O Arizona travou um dos casos mais antigos, que se estendeu por mais de três décadas, na Suprema Corte dos EUA, sobre o compartilhamento da água do Rio Colorado com a Califórnia. Em última análise, o Congresso decidiu fornecer à Califórnia uma parcela maior de água, o que impulsionou o seu crescimento económico.
“Nenhuma água pode fluir para Tucson e Phoenix, a menos que a Califórnia receba toda a sua parte”, diz Jason Robison, codiretor do Centro Gina Guy para Legislação Terrestre e Hídrica da Faculdade de Direito da Universidade de Wyoming. “O Arizona sempre esteve em uma situação difícil.”
Fortaleceu a longa tradição de conservação do estado.
“As comunidades do Arizona têm se preparado para as condições de seca que vemos hoje desde 1980”, disse um porta-voz do Departamento de Recursos Hídricos do Arizona em resposta por e-mail.
As autoridades reduziram os gramados em Tucson, disse ele, e campanhas educacionais como as que a filha de Herrera realizou são a norma.
Isto significou que as reservas de água subterrânea se aprofundaram e os proprietários têm a garantia de abastecimento de água antes de esta ser entregue aos centros de dados ou às explorações agrícolas.
“O uso pelos data centers é baixo em comparação com o uso agrícola, especialmente alfafa e feno”, diz Eric Kuhn, gerente geral aposentado do Distrito de Conservação de Água do Rio Colorado e coautor de Science Be Dammed: How Ignoring Inconvenient Science Drained the Colorado River.
No entanto, “os data centers não estão sujeitos às mesmas regras para reabastecer a água” que outras indústrias, diz Sharon Medgal, diretora do Centro de Pesquisa de Recursos Hídricos da Universidade do Arizona. “Portanto, acrescenta uma palha ao aquífero.”

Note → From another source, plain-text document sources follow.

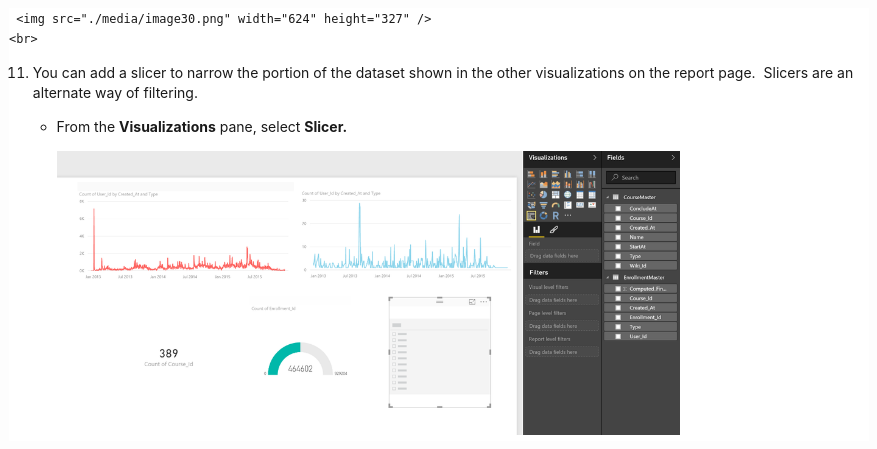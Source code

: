 	 <img src="./media/image30.png" width="624" height="327" />
	<br>

11. You can add a slicer to narrow the portion of the dataset shown in the other visualizations on the report page.  Slicers are an alternate way of filtering.

    -   From the **Visualizations** pane, select **Slicer.**

        <img src="./media/image31.png" width="624" height="284" />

A governadora do Arizona, Katie Hobbs, que se candidata à reeleição em Novembro, declarou ao Bureau of Reclamation que o estado alberga uma indústria essencial, incluindo semicondutores, espaço e centros de dados, e por isso precisa de uma maior proporção de água do Rio Colorado. A água, assim como seu uso em data centers, tem sido uma questão importante nas disputas primárias em todo o estado.
A construção do Projeto Azul começou no final de abril. Nenhum ativista do Desert Data Center chegou logo após o amanhecer para protestar. Em poucos dias, eles encontraram subcontratados trazendo água para controlar a poeira proveniente da construção no local. As autoridades do condado citaram Beale.
Então Beale começou a cavar poços no local depois de supostamente receber licenças do Departamento de Recursos Hídricos do Arizona. Isto representa provavelmente 31.000 galões (mais de 117.000 litros) por ano, o que é suficiente apenas para banheiros e cozinhas e provavelmente será reciclado para reutilização posteriormente.
“Esta pode ainda não ser uma história vencedora”, disse Bharathan, porta-voz do No Desert Data Center. “Mas é uma história contínua.”